_WHAT THE TASK REQUIRES:_
Search the records for the string "connect" and copy every line in which it appears.
━━━━━━
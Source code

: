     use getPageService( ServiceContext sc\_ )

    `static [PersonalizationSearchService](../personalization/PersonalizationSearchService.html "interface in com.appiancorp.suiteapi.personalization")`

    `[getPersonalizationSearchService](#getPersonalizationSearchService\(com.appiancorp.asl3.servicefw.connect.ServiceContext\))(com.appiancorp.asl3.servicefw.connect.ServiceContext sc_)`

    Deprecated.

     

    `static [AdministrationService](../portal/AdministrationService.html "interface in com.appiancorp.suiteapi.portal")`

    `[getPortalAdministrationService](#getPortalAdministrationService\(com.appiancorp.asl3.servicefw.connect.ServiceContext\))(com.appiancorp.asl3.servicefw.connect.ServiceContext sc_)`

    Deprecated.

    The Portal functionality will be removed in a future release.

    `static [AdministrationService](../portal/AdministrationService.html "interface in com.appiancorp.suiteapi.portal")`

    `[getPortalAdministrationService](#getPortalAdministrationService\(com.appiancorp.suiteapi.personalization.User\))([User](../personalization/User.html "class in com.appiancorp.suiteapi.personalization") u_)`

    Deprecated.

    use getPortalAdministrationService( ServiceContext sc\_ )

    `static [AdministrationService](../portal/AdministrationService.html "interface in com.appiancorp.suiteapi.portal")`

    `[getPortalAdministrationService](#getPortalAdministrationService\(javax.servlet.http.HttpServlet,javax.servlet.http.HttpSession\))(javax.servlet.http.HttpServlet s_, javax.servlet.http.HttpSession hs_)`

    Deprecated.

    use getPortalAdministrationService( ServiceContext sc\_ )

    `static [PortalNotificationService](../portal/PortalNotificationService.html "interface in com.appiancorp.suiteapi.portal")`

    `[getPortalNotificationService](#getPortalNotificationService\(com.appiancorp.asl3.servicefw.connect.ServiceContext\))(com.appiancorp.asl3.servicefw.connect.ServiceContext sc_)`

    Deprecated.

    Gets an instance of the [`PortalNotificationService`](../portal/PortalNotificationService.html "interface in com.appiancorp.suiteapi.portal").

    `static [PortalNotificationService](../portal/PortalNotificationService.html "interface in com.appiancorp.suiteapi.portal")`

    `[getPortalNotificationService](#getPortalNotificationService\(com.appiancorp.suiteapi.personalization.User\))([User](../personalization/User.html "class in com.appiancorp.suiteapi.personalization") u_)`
━━━━━━
_SOLUTION FOR THIS EXERCISE:_
    `[getPersonalizationSearchService](#getPersonalizationSearchService\(com.appiancorp.asl3.servicefw.connect.ServiceContext\))(com.appiancorp.asl3.servicefw.connect.ServiceContext sc_)`
    `[getPortalAdministrationService](#getPortalAdministrationService\(com.appiancorp.asl3.servicefw.connect.ServiceContext\))(com.appiancorp.asl3.servicefw.connect.ServiceContext sc_)`
    `[getPortalNotificationService](#getPortalNotificationService\(com.appiancorp.asl3.servicefw.connect.ServiceContext\))(com.appiancorp.asl3.servicefw.connect.ServiceContext sc_)`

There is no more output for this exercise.